Kann die Proteinstruktur durch Röntgenbeugung in einem einzigen Bild bestimmt werden?

Ich lese über die Verwendung von Röntgenkristallographie zur Bestimmung der Proteinstruktur. Laut meinem Buch werden Daten bei 30-360 Winkeln gesammelt (abhängig von der Symmetrie des Proteins). Eine Veranschaulichung erfolgt mit konzentrischen Ringen, die mit Abständen beschriftet sind – je weiter die Punkte entfernt sind, desto höher ist die Auflösung.

Handelt es sich bei dem Bild um ein zusammengesetztes Bild (wobei der Winkel des Punkts von der Mitte dem Lesewinkel entspricht) oder wird bei jedem Winkel ein separates Bild aufgenommen?
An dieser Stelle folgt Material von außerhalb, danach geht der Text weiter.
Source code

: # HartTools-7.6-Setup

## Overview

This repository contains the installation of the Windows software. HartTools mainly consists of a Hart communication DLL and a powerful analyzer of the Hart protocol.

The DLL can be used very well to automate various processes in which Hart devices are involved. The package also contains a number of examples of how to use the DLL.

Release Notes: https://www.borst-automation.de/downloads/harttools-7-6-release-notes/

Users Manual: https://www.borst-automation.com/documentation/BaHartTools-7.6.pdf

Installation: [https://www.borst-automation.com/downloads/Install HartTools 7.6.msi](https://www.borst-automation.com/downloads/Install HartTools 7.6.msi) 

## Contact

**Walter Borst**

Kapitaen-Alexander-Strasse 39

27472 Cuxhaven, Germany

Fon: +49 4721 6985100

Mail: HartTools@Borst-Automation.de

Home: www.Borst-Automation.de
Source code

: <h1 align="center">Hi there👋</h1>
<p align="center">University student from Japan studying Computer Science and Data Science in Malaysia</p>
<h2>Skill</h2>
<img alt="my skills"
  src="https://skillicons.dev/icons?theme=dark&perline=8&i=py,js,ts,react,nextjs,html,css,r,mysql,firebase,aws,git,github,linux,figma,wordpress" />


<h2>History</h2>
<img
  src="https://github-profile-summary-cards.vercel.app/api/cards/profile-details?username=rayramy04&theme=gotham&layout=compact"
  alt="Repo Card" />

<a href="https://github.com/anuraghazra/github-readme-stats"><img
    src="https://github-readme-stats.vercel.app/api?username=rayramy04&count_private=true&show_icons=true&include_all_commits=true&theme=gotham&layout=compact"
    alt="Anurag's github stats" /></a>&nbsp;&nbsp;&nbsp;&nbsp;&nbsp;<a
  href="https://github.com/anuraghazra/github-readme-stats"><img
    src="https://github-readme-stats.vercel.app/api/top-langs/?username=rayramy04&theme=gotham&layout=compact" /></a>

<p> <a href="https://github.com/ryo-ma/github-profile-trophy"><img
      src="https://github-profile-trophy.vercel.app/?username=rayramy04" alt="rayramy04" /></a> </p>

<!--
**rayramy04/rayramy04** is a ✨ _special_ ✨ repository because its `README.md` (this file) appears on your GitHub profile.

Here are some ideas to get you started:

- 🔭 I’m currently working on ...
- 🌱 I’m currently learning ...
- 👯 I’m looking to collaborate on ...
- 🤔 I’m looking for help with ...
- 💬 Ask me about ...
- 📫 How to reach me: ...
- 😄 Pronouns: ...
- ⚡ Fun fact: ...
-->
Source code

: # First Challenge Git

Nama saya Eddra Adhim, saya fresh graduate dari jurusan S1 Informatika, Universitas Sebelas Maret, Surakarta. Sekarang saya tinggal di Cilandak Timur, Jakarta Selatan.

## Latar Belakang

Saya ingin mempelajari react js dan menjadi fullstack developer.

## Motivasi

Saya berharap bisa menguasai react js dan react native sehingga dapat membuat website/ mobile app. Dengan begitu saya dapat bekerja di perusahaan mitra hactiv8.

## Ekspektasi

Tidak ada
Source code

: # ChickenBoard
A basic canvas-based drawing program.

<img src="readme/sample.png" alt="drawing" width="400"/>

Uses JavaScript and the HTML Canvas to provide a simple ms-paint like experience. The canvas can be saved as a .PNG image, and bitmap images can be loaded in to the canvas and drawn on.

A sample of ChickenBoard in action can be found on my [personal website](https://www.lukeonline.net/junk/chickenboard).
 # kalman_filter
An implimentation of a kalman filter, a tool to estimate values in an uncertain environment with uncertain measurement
Gibt es andere Gründe, warum mehr Bilder erforderlich wären?

Vielen Dank.

Ich kann nicht auf die Details antworten, aber soweit ich es verstehe, nehmen sie mehrere Bilder auf, während sie den Winkel ändern.
Das stimmt. Ich habe mich gefragt, ob die Bilder irgendwie überlagert werden könnten, da mir das nicht ganz klar war.
Aus dem, was Sie schreiben, geht nicht hervor, ob Sie mit dem Analyseverfahren der Röntgenbeugung vertraut sind. Ist Ihnen klar, dass das Beugungsmuster mathematisch analysiert werden muss, um das endgültige „3D-Bild“ des Kristalls zu erhalten?
Ich muss den Antworten unten zustimmen, es ist am besten, die Lichtbeugung vom Kristall bei Mehrfachbelichtungen im Bereich von 0 bis 180 Grad zu sammeln.

Antworten (4)

Sie können eine Struktur nicht mit einem einzigen Rahmen lösen, auch nicht mit perfekter Beugung.

Der Grund, warum Sie Bilder über einen großen Bereich von Winkeln benötigen, liegt darin, dass das Beugungsmuster auch dreidimensional ist, im sogenannten "reziproken Raum". Es ist mindestens eine Drehung des Kristalls um 180 ° erforderlich, um die gesamte reziproke Raumkugel mit der Erfassungsebene zu überstreichen, obwohl die Symmetrie in der Kristallstruktur dies weiter reduzieren kann (einige meiner Proteine ​​​​erforderten nur 90 °, ich denke, hexagonale Einheitszellen bei 6-zähliger Symmetrie kann mit 30° leben). Da Kristalle reale Dinge sind (sprich: nicht ideal, doppelt so für Proteinkristalle), wird der Sweep erweitert, um eine gewisse Redundanz zu erreichen.

Wahrscheinlich nicht. Während man von einem hochwertigen Kristall hervorragende Beugungsdaten erhalten kann, wäre es äußerst schwierig, das Phasenproblem zu lösen. Die zusätzlichen Winkel helfen, die Lösungen einzuschränken.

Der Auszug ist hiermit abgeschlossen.